In broadcasting, sometimes that nice person you see or hear on the air is really a jerk.
In the case of KMPC's Joe McDonnell, it's the other way around.
McDonnell goes through some kind of transformation when he gets behind a microphone. Nice-guy Joe suddenly becomes an ogre. He has been described as a Howard Cosell without brains--or worse.
But the real Joe McDonnell, who has been working in sports radio in Los Angeles since 1975, is generally liked by athletes, coaches, fellow media members and others who come in contact with him.
"I love Joe," KMPC partner Doug Krikorian said without a trace of the biting sarcasm that permeates his radio work. "He's a great guy. He really is."
McDonnell has called Krikorian everything from Sirhan Sirhan to Saddam Hussein. And McDonnell likes Krikorian.
Imagine what McDonnell says about people he doesn't like. You don't have to imagine if you've been listening. You know.
"I'm honest," McDonnell said.
That honesty, if that's what you want to call it, has gotten McDonnell into hot water more than once with his KMPC bosses, Bill Ward, the general manager, and Len Weiner, the program director.
Weiner said not long ago that he was trying to reel in McDonnell, to tone him down and give him a little sophistication.
Well, it seems to be working.
"I've been refined," McDonnell said. "I'm now a kinder, gentler Joe McDonnell."
McDonnell no longer calls anyone an \o7 idiot,\f7 formerly one of his favorite words.
"It's no longer in my vocabulary," he said.
McDonnell, 36, started in radio at KGIL in 1975, when he was 19. He left KGIL in 1982 and became a free-lancer, working for AP radio, UPI radio, Mutual radio, NBC radio and Unistar.
In the summer of 1988, he went to KFI to become a producer for his close friend, Chris Roberts, who did a nightly sports talk show. In December of that year, McDonnell began doing his own weekly sports show on Sunday nights and also did fill-in work on general talk shows.
"At KFI, I was weaned on combative radio," he said. "The program director thought that was the only way we could compete with KABC."
Said Roberts, now a KMPC colleague: "In my nine years at KFI, I worked for seven different program directors. The one who was there when Joe first went on the air wanted the on-air people to create controversy. He'd say, 'Once you take a call, it's time for combat.' We followed Tom Leykis and we were supposed to be like him."
Said McDonnell: "At KMPC, they want me to be a nicer guy. And I've changed, I really have. The real me is coming out."
KMPC management, besides working with McDonnell on his on-air persona, is also working with him, and encouraging him, regarding a weight problem.

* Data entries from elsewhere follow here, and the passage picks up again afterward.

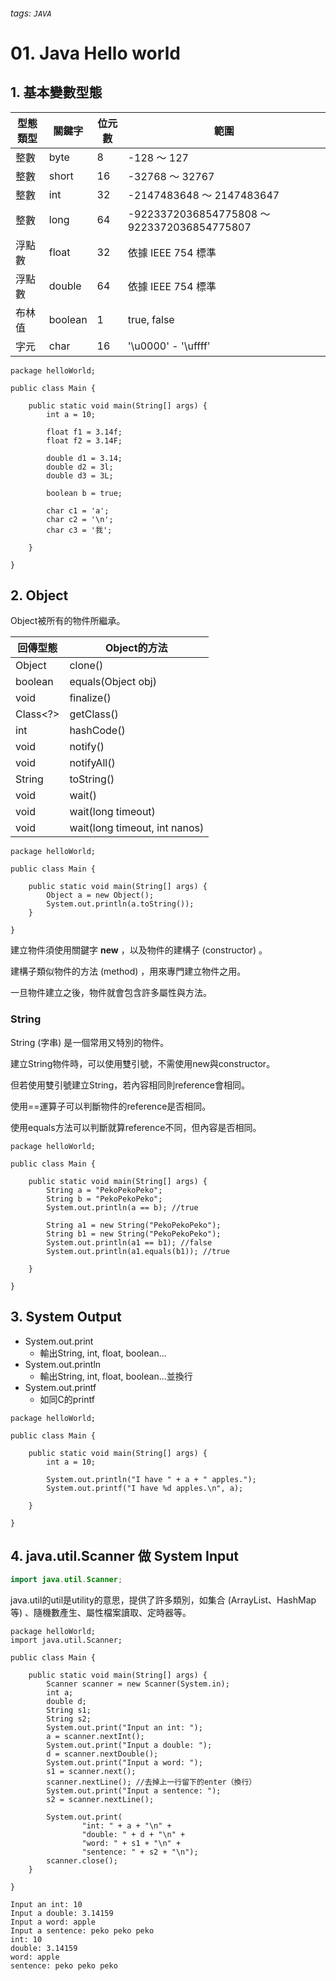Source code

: ###### tags: `JAVA`
# 01. Java Hello world

## 1. 基本變數型態

型態類型|	關鍵字|	位元數|	範圍
-|-|-|-
整數|	byte|	8|	-128 ～ 127
整數|	short|	16|	-32768 ～ 32767
整數|	int|	32|	-2147483648 ～ 2147483647
整數|	long|	64|	-9223372036854775808 ～ 9223372036854775807
浮點數|	float|	32|	依據 IEEE 754 標準
浮點數|	double|	64|	依據 IEEE 754 標準
布林值|	boolean|	1|	true, false
字元|	char|	16|	'\u0000' - '\uffff'

```java=
package helloWorld;

public class Main {

	public static void main(String[] args) {
		int a = 10;
		
		float f1 = 3.14f;
		float f2 = 3.14F;
		
		double d1 = 3.14;
		double d2 = 3l;
		double d3 = 3L;
		
		boolean b = true;
		
		char c1 = 'a';
		char c2 = '\n';
		char c3 = '我';
		
	}

}
```

## 2. Object

Object被所有的物件所繼承。

回傳型態|	Object的方法
-|-
Object|	clone()
boolean|	equals(Object obj)
void|	finalize()
Class\<?>|	getClass()
int|	hashCode()
void|	notify()
void|	notifyAll()
String|	toString()
void|	wait()
void|	wait(long timeout)
void|	wait(long timeout, int nanos)

```java=
package helloWorld;

public class Main {

	public static void main(String[] args) {
		Object a = new Object();
		System.out.println(a.toString());
	}

}
```
建立物件須使用關鍵字 **new** ，以及物件的建構子 (constructor) 。

建構子類似物件的方法 (method) ，用來專門建立物件之用。

一旦物件建立之後，物件就會包含許多屬性與方法。

### String

String (字串) 是一個常用又特別的物件。

建立String物件時，可以使用雙引號，不需使用new與constructor。

但若使用雙引號建立String，若內容相同則reference會相同。

使用==運算子可以判斷物件的reference是否相同。

使用equals方法可以判斷就算reference不同，但內容是否相同。

```java=
package helloWorld;

public class Main {

	public static void main(String[] args) {
		String a = "PekoPekoPeko";
		String b = "PekoPekoPeko";
		System.out.println(a == b); //true

		String a1 = new String("PekoPekoPeko");
		String b1 = new String("PekoPekoPeko");
		System.out.println(a1 == b1); //false
		System.out.println(a1.equals(b1)); //true
		
	}

}
```

## 3. System Output

* System.out.print
  * 輸出String, int, float, boolean...
* System.out.println
  * 輸出String, int, float, boolean...並換行
* System.out.printf
  * 如同C的printf

```java=
package helloWorld;

public class Main {

	public static void main(String[] args) {
		int a = 10;
		
		System.out.println("I have " + a + " apples.");
		System.out.printf("I have %d apples.\n", a);
		
	}

}
```

## 4. java.util.Scanner 做 System Input
```java
import java.util.Scanner;
```
java.util的util是utility的意思，提供了許多類別，如集合 (ArrayList、HashMap等) 、隨機數產生、屬性檔案讀取、定時器等。

```java=
package helloWorld;
import java.util.Scanner;

public class Main {

	public static void main(String[] args) {
		Scanner scanner = new Scanner(System.in);
		int a;
		double d;
		String s1;
		String s2;
		System.out.print("Input an int: ");
		a = scanner.nextInt();
		System.out.print("Input a double: ");
		d = scanner.nextDouble();
		System.out.print("Input a word: ");
		s1 = scanner.next();
		scanner.nextLine(); //去掉上一行留下的enter（換行）
		System.out.print("Input a sentence: ");
		s2 = scanner.nextLine();
		
		System.out.print(
				"int: " + a + "\n" + 
				"double: " + d + "\n" + 
				"word: " + s1 + "\n" + 
				"sentence: " + s2 + "\n");
		scanner.close();
	}

}
```
```
Input an int: 10
Input a double: 3.14159
Input a word: apple
Input a sentence: peko peko peko
int: 10
double: 3.14159
word: apple
sentence: peko peko peko

```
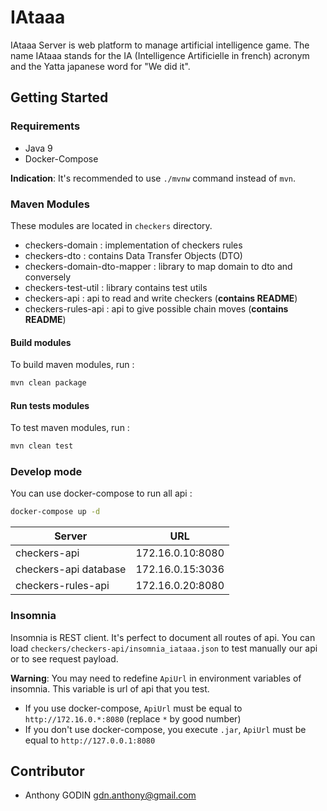 # IAtaaa

IAtaaa Server is web platform to manage artificial intelligence game. The name IAtaaa stands for the IA (Intelligence Artificielle in french) acronym and the Yatta japanese word for "We did it".

## Getting Started
### Requirements
* Java 9
* Docker-Compose

**Indication**: It's recommended to use `./mvnw` command instead of `mvn`.

### Maven Modules
These modules are located in `checkers` directory. 
* checkers-domain : implementation of checkers rules
* checkers-dto : contains Data Transfer Objects (DTO)
* checkers-domain-dto-mapper : library to map domain to dto and conversely
* checkers-test-util : library contains test utils
* checkers-api : api to read and write checkers (**contains README**)
* checkers-rules-api : api to give possible chain moves (**contains README**)

#### Build modules
To build maven modules, run :
```sh
mvn clean package
```

#### Run tests modules
To test maven modules, run :
```sh
mvn clean test
```

### Develop mode
You can use docker-compose to run all api :
```sh
docker-compose up -d
```

Server | URL
------ | ------ 
checkers-api | 172.16.0.10:8080 |
checkers-api database | 172.16.0.15:3036 |
checkers-rules-api | 172.16.0.20:8080 |

### Insomnia
Insomnia is REST client. It's perfect to document all routes of api. 
You can load `checkers/checkers-api/insomnia_iataaa.json` to test manually our api or to see request payload.

**Warning**: You may need to redefine `ApiUrl` in environment variables of insomnia. This variable is url of api that you test.
* If you use docker-compose, `ApiUrl` must be equal to `http://172.16.0.*:8080` (replace `*` by good number)
* If you don't use docker-compose, you execute `.jar`, `ApiUrl` must be equal to `http://127.0.0.1:8080`


## Contributor
* Anthony GODIN <gdn.anthony@gmail.com>
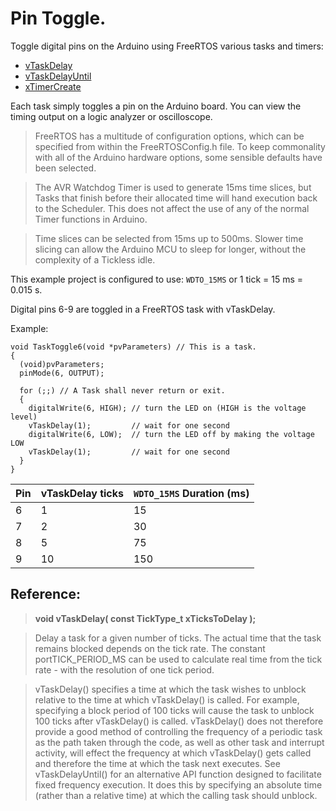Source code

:# Pin Toggle.

Toggle digital pins on the Arduino using FreeRTOS various tasks and timers:

- [vTaskDelay](https://www.freertos.org/a00127.html)
- [vTaskDelayUntil](https://www.freertos.org/vtaskdelayuntil.html)
- [xTimerCreate](https://www.freertos.org/FreeRTOS-timers-xTimerCreate.html)

Each task simply toggles a pin on the Arduino board. You can view the timing output on a logic analyzer or oscilloscope.


> FreeRTOS has a multitude of configuration options, which can be specified from within the FreeRTOSConfig.h file. To keep commonality with all of the Arduino hardware options, some sensible defaults have been selected.

> The AVR Watchdog Timer is used to generate 15ms time slices, but Tasks that finish before their allocated time will hand execution back to the Scheduler. This does not affect the use of any of the normal Timer functions in Arduino.

> Time slices can be selected from 15ms up to 500ms. Slower time slicing can allow the Arduino MCU to sleep for longer, without the complexity of a Tickless idle.

This example project is configured to use: ```WDTO_15MS``` or 1 tick = 15 ms = 0.015 s.

Digital pins 6-9 are toggled in a FreeRTOS task with vTaskDelay.

Example:

    void TaskToggle6(void *pvParameters) // This is a task.
    {
      (void)pvParameters;
      pinMode(6, OUTPUT);

      for (;;) // A Task shall never return or exit.
      {
        digitalWrite(6, HIGH); // turn the LED on (HIGH is the voltage level)
        vTaskDelay(1);         // wait for one second
        digitalWrite(6, LOW);  // turn the LED off by making the voltage LOW
        vTaskDelay(1);         // wait for one second
      }
    }

| Pin | vTaskDelay ticks | ```WDTO_15MS``` Duration (ms) |
|-----|------------------|-------------------------------|
| 6   | 1                | 15                            |
| 7   | 2                | 30                            |
| 8   | 5                | 75                            |
| 9   | 10               | 150                           |





## Reference:


> **void vTaskDelay( const TickType_t xTicksToDelay );**

> Delay a task for a given number of ticks. The actual time that the task remains blocked depends on the tick rate. The constant portTICK_PERIOD_MS can be used to calculate real time from the tick rate - with the resolution of one tick period.

> vTaskDelay() specifies a time at which the task wishes to unblock relative to the time at which vTaskDelay() is called. For example, specifying a block period of 100 ticks will cause the task to unblock 100 ticks after vTaskDelay() is called. vTaskDelay() does not therefore provide a good method of controlling the frequency of a periodic task as the path taken through the code, as well as other task and interrupt activity, will effect the frequency at which vTaskDelay() gets called and therefore the time at which the task next executes. See vTaskDelayUntil() for an alternative API function designed to facilitate fixed frequency execution. It does this by specifying an absolute time (rather than a relative time) at which the calling task should unblock.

KMPC's Ward insisted that McDonnell get into a program, and McDonnell signed up at the Sports Performance and Rehab Center in Brea.
"It's a complete program, including exercise," McDonnell said.
"I'm not into it full-blown yet. So far, I've just undergone a lot of tests. Fortunately, I'm healthy."
Ten years ago, McDonnell got into a program and lost a lot of weight. Problem was, he put it all back on--and then some.
"I don't want the same thing happening again," he said. "This time, I want to do it right."
The people who like McDonnell and Krikorian like their irreverence.
The other day, they were all over colleague Larry Kahn, arguing that the signing of relief pitcher Roger McDowell by the Dodgers to a two-year, $3-million contract was a waste of money.
Things got heated, to say the least. Afterward, Scott St. James, leading into a news segment, said, "I quit drinking two years ago, but after hearing that, I thought I was back in a bar."
Most professional broadcasters would call it bad radio. But whatever it's called--bad radio, honest radio, combative radio--it isn't boring.
Also, the "McDonnell-Douglas Show," as it is called, almost always has an impressive list of guests. A high point was when McDonnell and Krikorian got Magic Johnson to take calls at the height of the controversy surrounding his re-retirement.
This week, McDonnell and Krikorian auctioned off a jersey signed by Magic for $6,000, with the money going to the Magic Johnson Foundation and AIDS research. Even their critics would have to admit that was good radio.
There are two attractive boxing shows on television this week. Michael Carbajal, fighting in his hometown of Phoenix, heads a pay-per-view card at 6 p.m. Saturday. And Sunday at the Mirage in Las Vegas, Julio Cesar Chavez, Terry Norris and Greg Haugen are in separate bouts that will be televised by Showtime at 10 p.m., a delay of three hours. . . . Oscar De La Hoya's second professional fight is part of Saturday's pay-per-view show, which promoter Bob Arum is essentially distributing himself in partnership with the card's headline fighters.